January 17, 2009

farmer's hands

photo: Life Magazine Ed Clark
The evidence of nurturing, milking, thinning and weeding weave a tale in the tissue and callus, hangnails, muscles and cracks of those wonderful tools that are so adept and willing. How very beautiful and powerfully expressive are the hands of farmers. I always notice people's hands...they reveal a lot about the life and character of the individual. I googled "dirty fingernails farmer class" wondering if anyone was writing about the disdain our culture has for the uncouth working sod with those heretical hands. Instead I found a fabulous blog by a young woman farming, and she said:
"I am inordinately proud of my hands. My fingertips are pitted from the horse nettle thorns hiding among more innocuous weeds. The skin on the sides of my index fingers refuses to come clean—it is cracked and stained brown from winter and weeding. My fingernails have never been shorter, and yet somehow, when I think that they have no quick left, the dirt still finds a way beneath them. The skin on my left index finger has blistered away at one point from the sharp, taught line of the tomato trellising twine. My hands are callused, cut, never quite clean. They declare, more eloquently than I ever could, that they are useful".
She is yeomanfarmgirl. She has a great blog.
At the markets, customers exclaim about the state of my hands and many people have advice for creams and of course, gloves. Its never been easy for me to keep a pair of gloves on for long. I've tried a number of models, thanks to well intentioned friends or family who think I ought to protect myself from the dirt and thorns. But I lose them, or rip them and they're just ackward- they get inbetween and I can't feel the soil or grip the weeds beside the tender plant. And I like this contact, this attentive precision. The intimacy leaves its mark on willing hands but I think they are beautiful for it.


Anonymous said...

I have to laugh. During spring, summer and fall my hands are perpetually stained. I wear gloves but I'm often taking them off for the more tedious tasks. But last year I learned a valuable lesson. I was digging, alternating between a hand trowel and my bare hands when a piece of glass embedded in the soil sliced one of my fingers.

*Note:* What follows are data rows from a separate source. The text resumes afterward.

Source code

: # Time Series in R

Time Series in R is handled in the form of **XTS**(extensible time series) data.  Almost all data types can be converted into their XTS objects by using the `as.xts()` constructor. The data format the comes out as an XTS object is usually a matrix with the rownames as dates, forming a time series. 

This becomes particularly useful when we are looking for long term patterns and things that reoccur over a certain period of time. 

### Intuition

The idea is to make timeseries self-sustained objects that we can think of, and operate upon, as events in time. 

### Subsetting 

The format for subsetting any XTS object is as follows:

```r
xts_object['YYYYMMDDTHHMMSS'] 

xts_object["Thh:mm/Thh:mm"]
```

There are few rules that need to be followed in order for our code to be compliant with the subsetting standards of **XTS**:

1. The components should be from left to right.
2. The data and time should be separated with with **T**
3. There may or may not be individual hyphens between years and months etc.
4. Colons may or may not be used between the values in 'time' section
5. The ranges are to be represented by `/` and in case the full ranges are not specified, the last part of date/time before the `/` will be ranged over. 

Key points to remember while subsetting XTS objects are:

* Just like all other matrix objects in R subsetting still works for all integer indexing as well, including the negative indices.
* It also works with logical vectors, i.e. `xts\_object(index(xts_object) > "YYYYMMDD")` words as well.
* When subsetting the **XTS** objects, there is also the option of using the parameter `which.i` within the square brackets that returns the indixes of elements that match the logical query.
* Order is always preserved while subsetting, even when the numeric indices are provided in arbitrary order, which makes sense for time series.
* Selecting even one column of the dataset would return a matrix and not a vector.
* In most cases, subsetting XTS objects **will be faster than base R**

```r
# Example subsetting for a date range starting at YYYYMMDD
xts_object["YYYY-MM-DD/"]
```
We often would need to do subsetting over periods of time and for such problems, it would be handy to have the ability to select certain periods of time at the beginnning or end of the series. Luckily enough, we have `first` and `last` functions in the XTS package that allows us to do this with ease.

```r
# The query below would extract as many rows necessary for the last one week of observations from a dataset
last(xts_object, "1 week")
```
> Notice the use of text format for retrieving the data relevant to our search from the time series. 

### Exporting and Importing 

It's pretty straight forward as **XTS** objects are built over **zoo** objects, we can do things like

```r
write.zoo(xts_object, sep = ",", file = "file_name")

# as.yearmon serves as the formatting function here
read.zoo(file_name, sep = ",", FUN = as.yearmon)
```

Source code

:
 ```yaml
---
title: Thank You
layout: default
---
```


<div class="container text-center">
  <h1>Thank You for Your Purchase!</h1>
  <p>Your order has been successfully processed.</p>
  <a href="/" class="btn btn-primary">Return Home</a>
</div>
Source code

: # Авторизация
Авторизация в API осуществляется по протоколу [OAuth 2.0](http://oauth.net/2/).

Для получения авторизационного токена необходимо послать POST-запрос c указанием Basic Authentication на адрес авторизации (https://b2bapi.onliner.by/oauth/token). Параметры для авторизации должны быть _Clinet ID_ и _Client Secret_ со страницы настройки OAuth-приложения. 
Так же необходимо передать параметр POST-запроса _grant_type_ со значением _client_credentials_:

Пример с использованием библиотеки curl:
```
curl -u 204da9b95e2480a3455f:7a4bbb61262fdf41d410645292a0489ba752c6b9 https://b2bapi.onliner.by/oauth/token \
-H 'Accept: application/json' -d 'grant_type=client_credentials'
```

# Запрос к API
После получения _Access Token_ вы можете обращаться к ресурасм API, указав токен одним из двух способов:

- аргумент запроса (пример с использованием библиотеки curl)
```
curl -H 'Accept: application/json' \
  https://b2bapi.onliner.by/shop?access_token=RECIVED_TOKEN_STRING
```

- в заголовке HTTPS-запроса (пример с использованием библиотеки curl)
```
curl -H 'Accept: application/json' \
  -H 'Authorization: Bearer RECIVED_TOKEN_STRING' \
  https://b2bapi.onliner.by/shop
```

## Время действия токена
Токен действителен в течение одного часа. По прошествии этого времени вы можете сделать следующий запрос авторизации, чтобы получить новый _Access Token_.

No need for stitches, thank God, but since then I keep my gloves closer.

Layanee said...

I have thought that the days of 'white gloves' should return if only to hide the spots and stains on my hands. That is a wonderful photo and post.

anne said...

Hi Grace, my dreaded owwie is the piece of wood or carrot jammed up the fingernail that takes much probing pain to get out.
White gloves eh Layanee? And to cover the tiny scratches and chaffs of haying time: full length. Perhaps in the spring when I have a full load of manure in the manure wagon I'll get a friend to take a photo of me in my coveralls with the white gloves. Have a pair?

Layanee said...

Anne: LOL at that image...maybe black gloves would be more appropriate now that I think about it!